Simon Higgs: So the definition of that would be that if it was television programming which you have no control over, that's dealt with differently from you saying well, I want to hear this record or watch this television program.
Bruce Lehman: That's correct.
Simon Higgs: And I'm going to do it digitally.
Bruce Lehman: That's correct. Those are the basically the guiding principles on where the receiver doesn't have any control of what they receive other than maybe, you know, flipping through a few television channels. You're really in the area of public performance. Where you can specifically dial up a given work on the Internet or on the Information Highway, you've really received a copy of the work, and you have - it has been distributed to you, and that distribution right, then, that is the distribution right as opposed to the public performance right, has come into play.
Simon Higgs: So it's basically a sale of that work as far as royalties are concerned?
Bruce Lehman: That's correct, yes.
Simon Higgs: So that means that people will be allowed to record at home, and they will be allowed to have their personal private use of those recordings to do whatever they want with.
Bruce Lehman: For the most part, yes. We do have some restrictions on what we call the first sale doctrine that we are proposing. That's because a digital work is very difficult to control, so that one thing that is not going to be permitted, for example, is your right to record a work and then distribute it to five or ten of your friends. That would be violating the copyright owner's right.
Simon Higgs: But would I be able to say go make me five copies for somebody to distribute them?
Bruce Lehman: Yes, you could. Once - yes. Nothing - now, this is very important to understand. Nothing here prevents the use of licensing to take care of any of these problems. We expect that licensing will take care of these problems, and that is that the marketplace will respond by providing ways to let people do whatever they want with works. You know, right now every month you get a telephone bill, and most of us now have long-distance telephone charges. Sometimes we even have charges from use of our cellular phone to distant countries. Sometimes we even have charges even from foreign telephone companies on the bill. They all come in the form of one telephone bill that shows how many minutes we talked. The same thing can be done with the use of electronic products on the Internet. You can be billed for these uses, and these individual uses can be sufficiently inexpensive that they're not much different than a long-distance telephone call of one or two dollars on your telephone bill.
Simon Higgs: Who do you see as being the service provider of the future? What type of company are they going to be? Are they going to be, you know - is it going to be a telephone carrier? Is it going to be a cable company? Is it going to be a new entity? When you're legislating the law and you're looking at how you want things to work on the Information Superhighway, what do you envision happening?
Bruce Lehman: Well, I don't have a crystal ball. I can guess.
Simon Higgs: Just give it your best shot.

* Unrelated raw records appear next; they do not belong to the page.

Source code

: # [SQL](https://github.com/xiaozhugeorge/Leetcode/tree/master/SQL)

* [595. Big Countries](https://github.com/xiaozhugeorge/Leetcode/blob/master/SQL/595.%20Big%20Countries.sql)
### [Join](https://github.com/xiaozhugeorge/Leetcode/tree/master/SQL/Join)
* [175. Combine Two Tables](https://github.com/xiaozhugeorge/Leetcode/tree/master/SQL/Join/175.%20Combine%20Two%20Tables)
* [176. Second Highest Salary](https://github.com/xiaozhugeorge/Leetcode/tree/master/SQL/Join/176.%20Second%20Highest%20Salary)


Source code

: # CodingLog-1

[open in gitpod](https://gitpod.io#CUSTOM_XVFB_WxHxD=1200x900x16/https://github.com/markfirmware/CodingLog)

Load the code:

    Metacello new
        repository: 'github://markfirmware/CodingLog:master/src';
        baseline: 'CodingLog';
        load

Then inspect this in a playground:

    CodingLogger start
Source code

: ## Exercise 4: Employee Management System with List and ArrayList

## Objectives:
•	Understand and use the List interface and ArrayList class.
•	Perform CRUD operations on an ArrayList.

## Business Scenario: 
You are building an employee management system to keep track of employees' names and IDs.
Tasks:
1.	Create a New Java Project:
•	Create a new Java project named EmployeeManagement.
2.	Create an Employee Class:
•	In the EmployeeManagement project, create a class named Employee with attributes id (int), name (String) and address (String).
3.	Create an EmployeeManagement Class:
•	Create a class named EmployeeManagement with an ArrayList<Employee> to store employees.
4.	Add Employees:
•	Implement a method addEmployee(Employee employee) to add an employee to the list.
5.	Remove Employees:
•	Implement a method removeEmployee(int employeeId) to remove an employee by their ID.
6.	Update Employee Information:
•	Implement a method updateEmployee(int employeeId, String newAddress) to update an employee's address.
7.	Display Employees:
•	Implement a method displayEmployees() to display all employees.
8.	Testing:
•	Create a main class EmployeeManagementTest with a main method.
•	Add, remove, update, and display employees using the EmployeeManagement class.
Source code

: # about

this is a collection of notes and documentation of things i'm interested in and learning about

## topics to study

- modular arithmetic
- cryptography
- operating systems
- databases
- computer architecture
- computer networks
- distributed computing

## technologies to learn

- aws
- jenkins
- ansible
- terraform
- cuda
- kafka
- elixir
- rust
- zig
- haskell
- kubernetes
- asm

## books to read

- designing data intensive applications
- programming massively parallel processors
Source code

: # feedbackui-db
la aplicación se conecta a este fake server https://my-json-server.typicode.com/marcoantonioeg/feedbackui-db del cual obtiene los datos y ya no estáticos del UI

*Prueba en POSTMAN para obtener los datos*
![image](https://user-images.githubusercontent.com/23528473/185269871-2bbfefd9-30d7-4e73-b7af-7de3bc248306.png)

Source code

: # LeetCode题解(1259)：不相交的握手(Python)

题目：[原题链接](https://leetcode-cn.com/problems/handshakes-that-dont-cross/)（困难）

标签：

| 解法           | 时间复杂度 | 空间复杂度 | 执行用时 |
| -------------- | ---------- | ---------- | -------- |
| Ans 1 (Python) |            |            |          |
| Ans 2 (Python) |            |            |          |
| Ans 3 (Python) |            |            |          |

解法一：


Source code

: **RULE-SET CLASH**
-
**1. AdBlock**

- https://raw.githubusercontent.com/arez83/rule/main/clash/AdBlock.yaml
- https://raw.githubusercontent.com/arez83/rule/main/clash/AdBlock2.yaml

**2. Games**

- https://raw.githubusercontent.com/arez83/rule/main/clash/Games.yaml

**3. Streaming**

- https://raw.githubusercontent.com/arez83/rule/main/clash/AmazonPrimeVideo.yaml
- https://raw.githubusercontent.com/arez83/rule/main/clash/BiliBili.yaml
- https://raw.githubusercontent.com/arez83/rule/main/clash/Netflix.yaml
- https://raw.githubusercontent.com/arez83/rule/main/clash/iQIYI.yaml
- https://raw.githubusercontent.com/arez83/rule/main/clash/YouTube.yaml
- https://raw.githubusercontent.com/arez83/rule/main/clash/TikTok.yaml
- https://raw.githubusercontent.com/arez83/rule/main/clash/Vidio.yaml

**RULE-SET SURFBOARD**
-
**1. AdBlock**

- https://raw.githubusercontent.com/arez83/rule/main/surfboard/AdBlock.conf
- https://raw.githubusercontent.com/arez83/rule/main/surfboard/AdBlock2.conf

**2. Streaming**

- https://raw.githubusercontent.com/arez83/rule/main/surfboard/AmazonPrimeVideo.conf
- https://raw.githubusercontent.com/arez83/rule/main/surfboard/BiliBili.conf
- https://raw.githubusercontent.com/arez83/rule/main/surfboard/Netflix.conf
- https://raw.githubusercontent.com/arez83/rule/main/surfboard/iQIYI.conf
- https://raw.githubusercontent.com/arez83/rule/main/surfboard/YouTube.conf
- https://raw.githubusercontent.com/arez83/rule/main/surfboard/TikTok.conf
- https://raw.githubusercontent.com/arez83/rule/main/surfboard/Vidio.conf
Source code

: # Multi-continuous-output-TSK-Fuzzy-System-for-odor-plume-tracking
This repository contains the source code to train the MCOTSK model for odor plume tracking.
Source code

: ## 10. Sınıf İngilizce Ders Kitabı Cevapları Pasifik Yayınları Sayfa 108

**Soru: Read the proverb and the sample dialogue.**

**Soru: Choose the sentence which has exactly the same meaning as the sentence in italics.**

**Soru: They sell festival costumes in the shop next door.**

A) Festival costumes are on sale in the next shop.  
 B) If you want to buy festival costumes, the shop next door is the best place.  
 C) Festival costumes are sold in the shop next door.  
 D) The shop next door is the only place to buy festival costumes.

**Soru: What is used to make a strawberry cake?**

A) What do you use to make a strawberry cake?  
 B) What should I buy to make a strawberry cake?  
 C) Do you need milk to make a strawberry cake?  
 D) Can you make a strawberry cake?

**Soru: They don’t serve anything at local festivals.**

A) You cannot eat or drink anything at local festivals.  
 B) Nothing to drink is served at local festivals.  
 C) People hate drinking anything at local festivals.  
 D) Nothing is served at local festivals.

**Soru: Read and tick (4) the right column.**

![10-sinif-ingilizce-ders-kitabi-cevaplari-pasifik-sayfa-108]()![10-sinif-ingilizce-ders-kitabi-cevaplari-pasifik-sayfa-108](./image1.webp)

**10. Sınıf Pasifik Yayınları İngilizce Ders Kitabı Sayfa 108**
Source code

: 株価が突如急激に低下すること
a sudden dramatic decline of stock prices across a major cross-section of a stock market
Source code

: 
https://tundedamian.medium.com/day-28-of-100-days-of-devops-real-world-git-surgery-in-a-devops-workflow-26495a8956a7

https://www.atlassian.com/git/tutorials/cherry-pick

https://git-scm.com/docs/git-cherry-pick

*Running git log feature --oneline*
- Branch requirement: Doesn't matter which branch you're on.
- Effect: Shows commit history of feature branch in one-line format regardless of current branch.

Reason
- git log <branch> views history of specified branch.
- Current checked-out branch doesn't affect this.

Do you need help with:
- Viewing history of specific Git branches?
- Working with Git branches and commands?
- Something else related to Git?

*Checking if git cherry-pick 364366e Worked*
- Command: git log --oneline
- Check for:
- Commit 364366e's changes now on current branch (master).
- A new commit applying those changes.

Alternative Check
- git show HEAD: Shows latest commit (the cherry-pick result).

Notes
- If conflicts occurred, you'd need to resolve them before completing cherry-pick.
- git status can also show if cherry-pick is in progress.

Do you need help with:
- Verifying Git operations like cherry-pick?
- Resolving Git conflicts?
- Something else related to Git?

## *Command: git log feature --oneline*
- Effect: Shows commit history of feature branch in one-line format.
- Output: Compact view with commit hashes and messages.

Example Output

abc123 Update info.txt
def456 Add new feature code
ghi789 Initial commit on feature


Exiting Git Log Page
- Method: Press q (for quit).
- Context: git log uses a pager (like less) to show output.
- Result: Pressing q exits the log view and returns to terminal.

Bruce Lehman: We're already seeing the evolution of these industries. You mentioned one company like CompuServe or various bulletin board services could perform this function. In fact, cable companies, to the extent that they get into the business, could perform this function. One of the things that continued deregulation of telephone companies is all about is that we may let telephone companies get into this business, but you've even got credit card companies like Master Card and Visa and American Express, since a lot of this involves billing, that might want to get into the business. I suspect you're going to see a number of different entities getting into various aspects of the business, and eventually the market will shake out which ones are the ones which are the methods of distribution and payment that the consumer most prefers. And I'm sure that there will end up being a number of them, because you will continue to have competition. You won't have one or two companies dominating the business.